(Plain-text document sources)
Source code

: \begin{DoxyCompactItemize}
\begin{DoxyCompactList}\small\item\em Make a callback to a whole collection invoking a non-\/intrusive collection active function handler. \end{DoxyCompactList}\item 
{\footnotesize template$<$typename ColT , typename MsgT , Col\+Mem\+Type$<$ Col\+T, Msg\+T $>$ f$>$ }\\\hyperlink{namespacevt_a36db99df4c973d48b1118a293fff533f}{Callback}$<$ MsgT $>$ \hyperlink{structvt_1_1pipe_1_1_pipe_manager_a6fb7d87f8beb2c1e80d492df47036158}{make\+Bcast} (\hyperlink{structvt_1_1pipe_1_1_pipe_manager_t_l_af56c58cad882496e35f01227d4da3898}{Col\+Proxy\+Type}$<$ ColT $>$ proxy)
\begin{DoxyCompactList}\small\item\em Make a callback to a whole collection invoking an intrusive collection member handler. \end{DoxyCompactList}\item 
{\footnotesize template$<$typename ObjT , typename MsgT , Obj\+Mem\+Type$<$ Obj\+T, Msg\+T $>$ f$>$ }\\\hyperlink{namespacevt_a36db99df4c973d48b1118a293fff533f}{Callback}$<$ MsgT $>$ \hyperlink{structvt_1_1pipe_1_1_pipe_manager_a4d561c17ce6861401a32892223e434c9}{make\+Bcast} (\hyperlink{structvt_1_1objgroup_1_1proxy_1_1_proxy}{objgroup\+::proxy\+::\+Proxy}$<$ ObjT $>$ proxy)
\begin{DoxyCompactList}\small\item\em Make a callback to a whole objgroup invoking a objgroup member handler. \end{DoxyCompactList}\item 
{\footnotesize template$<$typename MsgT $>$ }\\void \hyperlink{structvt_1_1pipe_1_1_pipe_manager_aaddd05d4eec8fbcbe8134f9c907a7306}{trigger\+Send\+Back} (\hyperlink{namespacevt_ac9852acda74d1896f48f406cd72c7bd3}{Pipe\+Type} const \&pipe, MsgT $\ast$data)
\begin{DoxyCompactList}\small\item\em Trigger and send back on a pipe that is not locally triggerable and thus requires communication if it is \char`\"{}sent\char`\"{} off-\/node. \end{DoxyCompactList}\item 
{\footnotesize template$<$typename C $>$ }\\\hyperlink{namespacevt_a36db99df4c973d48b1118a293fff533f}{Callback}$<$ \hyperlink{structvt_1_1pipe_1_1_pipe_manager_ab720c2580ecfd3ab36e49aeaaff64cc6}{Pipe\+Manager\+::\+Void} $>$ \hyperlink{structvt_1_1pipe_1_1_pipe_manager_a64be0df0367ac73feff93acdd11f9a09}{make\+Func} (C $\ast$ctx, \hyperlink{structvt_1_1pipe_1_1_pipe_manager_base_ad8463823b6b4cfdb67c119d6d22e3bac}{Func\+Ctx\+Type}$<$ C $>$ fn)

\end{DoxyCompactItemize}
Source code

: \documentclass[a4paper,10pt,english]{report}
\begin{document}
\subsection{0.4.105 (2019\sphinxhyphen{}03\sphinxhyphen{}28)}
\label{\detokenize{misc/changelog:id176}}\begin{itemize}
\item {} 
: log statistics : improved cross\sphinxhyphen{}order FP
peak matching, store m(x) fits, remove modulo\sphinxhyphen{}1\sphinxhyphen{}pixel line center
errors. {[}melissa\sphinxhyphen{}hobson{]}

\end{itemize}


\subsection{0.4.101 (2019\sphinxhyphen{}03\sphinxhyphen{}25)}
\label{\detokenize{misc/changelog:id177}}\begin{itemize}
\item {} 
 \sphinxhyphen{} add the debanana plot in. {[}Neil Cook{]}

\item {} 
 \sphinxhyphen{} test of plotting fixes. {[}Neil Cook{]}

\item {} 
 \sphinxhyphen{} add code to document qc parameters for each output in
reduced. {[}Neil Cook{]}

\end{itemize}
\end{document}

**Aim of the task:** If a line of the entries contains the string "DoxyCompactItemize", it counts; report how many such lines there are, as a bare number.

**Finished task:** 2